Pendulums swing. The extent of the arc in one direction determines the destination of the swing in the opposite direction. For a while, being part of a “mega-church” was the “in thing.” The sense of having arrived, of being successful, of matching corporate America in its bigness in the religious sphere was all the rage. But the impersonal aspect and the anonymity of being part of a congregation numbering in the thousands began to lose its charm. It led many to small intimate groups, cells, or house churches, as they are known.
There is something attractive about being part of a small group in an informal setting. Concerns and burdens can be shared; genuine spiritual support and care can be fostered; warmth and spiritual intimacy can be known; accountability and its influence can be seen. Here is where believers can get to know one another and serve one another with spiritual intelligence and sincerity. It does away with the formality and stiffness linked with ritualism and form, replacing it with spontaneity and warmth.
Little cells have much to be said for them. The only question remaining is: Does this conform to God’s ultimate for His people? This question spawns additional ones as well. Is Christian living all about me and others? Does this practice perhaps omit one dimension, and could that dimension be the critical and ultimate dimension?
What then is God’s purpose for believers who meet in a collective capacity? No one would deny that God intended for the community of saints to foster one another’s growth and blessing; to be available to each other for support in crises, encouragement amidst difficulties, and mutuality of love at all times. But as precious as these are, they are not the ultimate.
God intended believers to gather together to bear testimony to the Name of the Lord Jesus Christ. Our greatest privilege on earth is to be House of God, giving testimony to the Master of the House; it is to be Temple of God, with collective worship ascending; it is to be the pillar and ground of truth, preserving truth and proclaiming it. As God’s husbandry or tilled field, we are to bring Him pleasure and delight by the fruit produced.
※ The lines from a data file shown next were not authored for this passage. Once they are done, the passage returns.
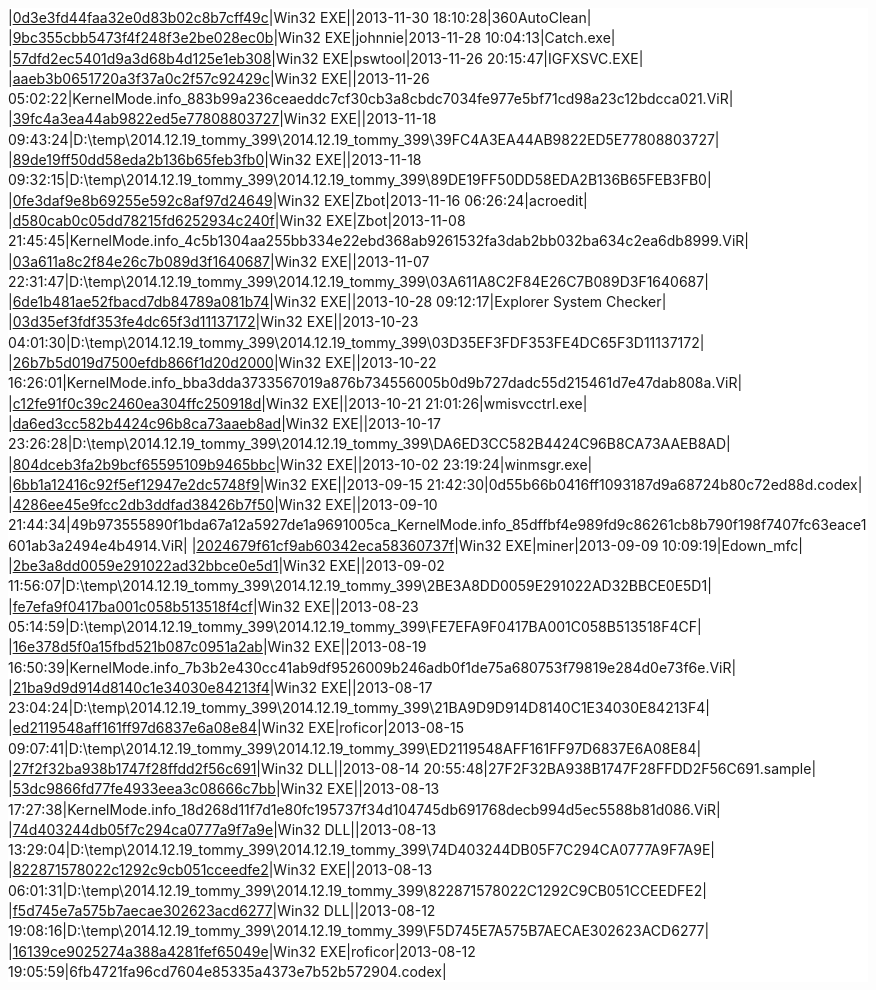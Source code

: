|[0d3e3fd44faa32e0d83b02c8b7cff49c](https://www.virustotal.com/gui/file/0d3e3fd44faa32e0d83b02c8b7cff49c)|Win32 EXE||2013-11-30 18:10:28|360AutoClean|
|[9bc355cbb5473f4f248f3e2be028ec0b](https://www.virustotal.com/gui/file/9bc355cbb5473f4f248f3e2be028ec0b)|Win32 EXE|johnnie|2013-11-28 10:04:13|Catch.exe|
|[57dfd2ec5401d9a3d68b4d125e1eb308](https://www.virustotal.com/gui/file/57dfd2ec5401d9a3d68b4d125e1eb308)|Win32 EXE|pswtool|2013-11-26 20:15:47|IGFXSVC.EXE|
|[aaeb3b0651720a3f37a0c2f57c92429c](https://www.virustotal.com/gui/file/aaeb3b0651720a3f37a0c2f57c92429c)|Win32 EXE||2013-11-26 05:02:22|KernelMode.info_883b99a236ceaeddc7cf30cb3a8cbdc7034fe977e5bf71cd98a23c12bdcca021.ViR|
|[39fc4a3ea44ab9822ed5e77808803727](https://www.virustotal.com/gui/file/39fc4a3ea44ab9822ed5e77808803727)|Win32 EXE||2013-11-18 09:43:24|D:\temp\2014.12.19_tommy_399\2014.12.19_tommy_399\39FC4A3EA44AB9822ED5E77808803727|
|[89de19ff50dd58eda2b136b65feb3fb0](https://www.virustotal.com/gui/file/89de19ff50dd58eda2b136b65feb3fb0)|Win32 EXE||2013-11-18 09:32:15|D:\temp\2014.12.19_tommy_399\2014.12.19_tommy_399\89DE19FF50DD58EDA2B136B65FEB3FB0|
|[0fe3daf9e8b69255e592c8af97d24649](https://www.virustotal.com/gui/file/0fe3daf9e8b69255e592c8af97d24649)|Win32 EXE|Zbot|2013-11-16 06:26:24|acroedit|
|[d580cab0c05dd78215fd6252934c240f](https://www.virustotal.com/gui/file/d580cab0c05dd78215fd6252934c240f)|Win32 EXE|Zbot|2013-11-08 21:45:45|KernelMode.info_4c5b1304aa255bb334e22ebd368ab9261532fa3dab2bb032ba634c2ea6db8999.ViR|
|[03a611a8c2f84e26c7b089d3f1640687](https://www.virustotal.com/gui/file/03a611a8c2f84e26c7b089d3f1640687)|Win32 EXE||2013-11-07 22:31:47|D:\temp\2014.12.19_tommy_399\2014.12.19_tommy_399\03A611A8C2F84E26C7B089D3F1640687|
|[6de1b481ae52fbacd7db84789a081b74](https://www.virustotal.com/gui/file/6de1b481ae52fbacd7db84789a081b74)|Win32 EXE||2013-10-28 09:12:17|Explorer System Checker|
|[03d35ef3fdf353fe4dc65f3d11137172](https://www.virustotal.com/gui/file/03d35ef3fdf353fe4dc65f3d11137172)|Win32 EXE||2013-10-23 04:01:30|D:\temp\2014.12.19_tommy_399\2014.12.19_tommy_399\03D35EF3FDF353FE4DC65F3D11137172|
|[26b7b5d019d7500efdb866f1d20d2000](https://www.virustotal.com/gui/file/26b7b5d019d7500efdb866f1d20d2000)|Win32 EXE||2013-10-22 16:26:01|KernelMode.info_bba3dda3733567019a876b734556005b0d9b727dadc55d215461d7e47dab808a.ViR|
|[c12fe91f0c39c2460ea304ffc250918d](https://www.virustotal.com/gui/file/c12fe91f0c39c2460ea304ffc250918d)|Win32 EXE||2013-10-21 21:01:26|wmisvcctrl.exe|
|[da6ed3cc582b4424c96b8ca73aaeb8ad](https://www.virustotal.com/gui/file/da6ed3cc582b4424c96b8ca73aaeb8ad)|Win32 EXE||2013-10-17 23:26:28|D:\temp\2014.12.19_tommy_399\2014.12.19_tommy_399\DA6ED3CC582B4424C96B8CA73AAEB8AD|
|[804dceb3fa2b9bcf65595109b9465bbc](https://www.virustotal.com/gui/file/804dceb3fa2b9bcf65595109b9465bbc)|Win32 EXE||2013-10-02 23:19:24|winmsgr.exe|
|[6bb1a12416c92f5ef12947e2dc5748f9](https://www.virustotal.com/gui/file/6bb1a12416c92f5ef12947e2dc5748f9)|Win32 EXE||2013-09-15 21:42:30|0d55b66b0416ff1093187d9a68724b80c72ed88d.codex|
|[4286ee45e9fcc2db3ddfad38426b7f50](https://www.virustotal.com/gui/file/4286ee45e9fcc2db3ddfad38426b7f50)|Win32 EXE||2013-09-10 21:44:34|49b973555890f1bda67a12a5927de1a9691005ca_KernelMode.info_85dffbf4e989fd9c86261cb8b790f198f7407fc63eace1601ab3a2494e4b4914.ViR|
|[2024679f61cf9ab60342eca58360737f](https://www.virustotal.com/gui/file/2024679f61cf9ab60342eca58360737f)|Win32 EXE|miner|2013-09-09 10:09:19|Edown_mfc|
|[2be3a8dd0059e291022ad32bbce0e5d1](https://www.virustotal.com/gui/file/2be3a8dd0059e291022ad32bbce0e5d1)|Win32 EXE||2013-09-02 11:56:07|D:\temp\2014.12.19_tommy_399\2014.12.19_tommy_399\2BE3A8DD0059E291022AD32BBCE0E5D1|
|[fe7efa9f0417ba001c058b513518f4cf](https://www.virustotal.com/gui/file/fe7efa9f0417ba001c058b513518f4cf)|Win32 EXE||2013-08-23 05:14:59|D:\temp\2014.12.19_tommy_399\2014.12.19_tommy_399\FE7EFA9F0417BA001C058B513518F4CF|
|[16e378d5f0a15fbd521b087c0951a2ab](https://www.virustotal.com/gui/file/16e378d5f0a15fbd521b087c0951a2ab)|Win32 EXE||2013-08-19 16:50:39|KernelMode.info_7b3b2e430cc41ab9df9526009b246adb0f1de75a680753f79819e284d0e73f6e.ViR|
|[21ba9d9d914d8140c1e34030e84213f4](https://www.virustotal.com/gui/file/21ba9d9d914d8140c1e34030e84213f4)|Win32 EXE||2013-08-17 23:04:24|D:\temp\2014.12.19_tommy_399\2014.12.19_tommy_399\21BA9D9D914D8140C1E34030E84213F4|
|[ed2119548aff161ff97d6837e6a08e84](https://www.virustotal.com/gui/file/ed2119548aff161ff97d6837e6a08e84)|Win32 EXE|roficor|2013-08-15 09:07:41|D:\temp\2014.12.19_tommy_399\2014.12.19_tommy_399\ED2119548AFF161FF97D6837E6A08E84|
|[27f2f32ba938b1747f28ffdd2f56c691](https://www.virustotal.com/gui/file/27f2f32ba938b1747f28ffdd2f56c691)|Win32 DLL||2013-08-14 20:55:48|27F2F32BA938B1747F28FFDD2F56C691.sample|
|[53dc9866fd77fe4933eea3c08666c7bb](https://www.virustotal.com/gui/file/53dc9866fd77fe4933eea3c08666c7bb)|Win32 EXE||2013-08-13 17:27:38|KernelMode.info_18d268d11f7d1e80fc195737f34d104745db691768decb994d5ec5588b81d086.ViR|
|[74d403244db05f7c294ca0777a9f7a9e](https://www.virustotal.com/gui/file/74d403244db05f7c294ca0777a9f7a9e)|Win32 DLL||2013-08-13 13:29:04|D:\temp\2014.12.19_tommy_399\2014.12.19_tommy_399\74D403244DB05F7C294CA0777A9F7A9E|
|[822871578022c1292c9cb051cceedfe2](https://www.virustotal.com/gui/file/822871578022c1292c9cb051cceedfe2)|Win32 EXE||2013-08-13 06:01:31|D:\temp\2014.12.19_tommy_399\2014.12.19_tommy_399\822871578022C1292C9CB051CCEEDFE2|
|[f5d745e7a575b7aecae302623acd6277](https://www.virustotal.com/gui/file/f5d745e7a575b7aecae302623acd6277)|Win32 DLL||2013-08-12 19:08:16|D:\temp\2014.12.19_tommy_399\2014.12.19_tommy_399\F5D745E7A575B7AECAE302623ACD6277|
|[16139ce9025274a388a4281fef65049e](https://www.virustotal.com/gui/file/16139ce9025274a388a4281fef65049e)|Win32 EXE|roficor|2013-08-12 19:05:59|6fb4721fa96cd7604e85335a4373e7b52b572904.codex|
An assembly is primarily for God’s pleasure and not for our own. We are to be givers and not merely receivers. We are to be giving to God worship, devotion, and the “fruit of our lips.” It is not only, however, by our words that we give testimony to the Son. Everything about an assembly – the silence and head covering of the sisters, the plurality of leadership, the exercise of gift, the priesthood of believers – all of these reflect upon the person, work, and offices of the Son. All reveal something of His worth to created intelligence.
We would covet the benefits of the small group and should incorporate them into assembly life, but God’s ultimate purpose for gatherings is all about Him.